Geological data are seldom reliable enough to quantify the shape of granitic bodies at depth. Remote sensing measurements and geophysical methods may allow hidden features inside plutons to be recognized. Seismic methods can be employed to display the interface between the granite and its sedimentary cover. Unfortunately, impedance contrasts are very low inside the intrusive body resulting in a transparency to seismic waves. In addition, the high cost of seismic lines with sufficient resolution excludes full 3D shaping. The use of magnetic methods is limited by the low content of magnetic minerals in acidic rocks and the observed magnetic field is often flat over plutons. Some high amplitude magnetic anomalies are restricted to the contact metamorphic aureoles surrounding granites.
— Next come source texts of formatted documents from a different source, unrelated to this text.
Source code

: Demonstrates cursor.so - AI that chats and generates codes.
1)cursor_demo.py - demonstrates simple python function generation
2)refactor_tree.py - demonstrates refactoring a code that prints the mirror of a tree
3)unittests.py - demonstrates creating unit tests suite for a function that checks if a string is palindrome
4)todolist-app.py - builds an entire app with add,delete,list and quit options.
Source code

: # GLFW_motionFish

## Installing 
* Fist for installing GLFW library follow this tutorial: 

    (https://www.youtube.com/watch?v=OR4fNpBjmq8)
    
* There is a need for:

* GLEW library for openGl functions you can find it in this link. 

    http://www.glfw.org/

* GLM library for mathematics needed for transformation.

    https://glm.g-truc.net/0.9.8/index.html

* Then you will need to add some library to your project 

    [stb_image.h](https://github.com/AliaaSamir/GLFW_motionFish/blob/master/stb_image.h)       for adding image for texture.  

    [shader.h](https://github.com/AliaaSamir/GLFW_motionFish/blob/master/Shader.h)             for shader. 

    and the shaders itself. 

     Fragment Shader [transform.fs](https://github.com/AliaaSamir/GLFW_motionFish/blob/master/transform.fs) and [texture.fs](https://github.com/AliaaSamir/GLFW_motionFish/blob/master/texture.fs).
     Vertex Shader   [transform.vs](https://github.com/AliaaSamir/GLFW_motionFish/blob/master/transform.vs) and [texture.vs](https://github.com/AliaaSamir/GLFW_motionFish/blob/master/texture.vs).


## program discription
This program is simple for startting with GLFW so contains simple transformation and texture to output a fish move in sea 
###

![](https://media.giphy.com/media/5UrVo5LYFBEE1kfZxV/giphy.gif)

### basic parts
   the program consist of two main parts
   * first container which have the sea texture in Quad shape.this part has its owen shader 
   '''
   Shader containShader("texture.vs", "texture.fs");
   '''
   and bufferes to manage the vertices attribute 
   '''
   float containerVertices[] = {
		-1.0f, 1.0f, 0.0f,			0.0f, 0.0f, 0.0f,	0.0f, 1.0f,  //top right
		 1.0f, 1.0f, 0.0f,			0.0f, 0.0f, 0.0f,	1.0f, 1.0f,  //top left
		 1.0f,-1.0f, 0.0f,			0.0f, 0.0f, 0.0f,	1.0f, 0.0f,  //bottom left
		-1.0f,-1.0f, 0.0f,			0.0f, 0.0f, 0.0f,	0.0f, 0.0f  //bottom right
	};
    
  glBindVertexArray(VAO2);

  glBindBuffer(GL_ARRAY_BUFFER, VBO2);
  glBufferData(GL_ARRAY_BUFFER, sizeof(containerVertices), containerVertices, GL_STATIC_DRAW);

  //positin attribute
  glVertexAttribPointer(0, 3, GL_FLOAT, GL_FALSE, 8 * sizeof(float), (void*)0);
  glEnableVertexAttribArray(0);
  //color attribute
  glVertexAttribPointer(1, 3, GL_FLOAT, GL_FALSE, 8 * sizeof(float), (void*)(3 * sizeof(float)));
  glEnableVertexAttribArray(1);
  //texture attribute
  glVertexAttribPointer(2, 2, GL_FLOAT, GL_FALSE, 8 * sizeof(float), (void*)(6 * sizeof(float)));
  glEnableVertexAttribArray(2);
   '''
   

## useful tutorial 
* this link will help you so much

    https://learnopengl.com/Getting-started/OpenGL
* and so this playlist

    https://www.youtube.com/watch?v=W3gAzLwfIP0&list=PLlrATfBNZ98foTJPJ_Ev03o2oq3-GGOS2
Acidic rocks generally have a lower density than the surrounding country rocks. A negative gravity signature is therefore associated with the intrusion. To assist with geological interpretation, a detailed gravity survey should be made over the pluton with a coverage density of about 1 measurement per km². This is necessary to register the effects of facies variations. Interpretation should be restricted to 3D methods rather than 2D modelling on profiles because granitic bodies are not uniform along any one direction. However, 3D inversion of data must take into account the regional gravity field and variations of density in and outside the pluton. With these assumptions, models are presented which can be correlated with the structures acquired during the magmatic stage of pluton emplacement. The zones where magmatic foliations are vertical correlate with deep zones identified from gravity data. They are interpreted as magma feeding zones. The information provided by these methods represents a valuable contribution to determining the mode of emplacement of granitic intrusions.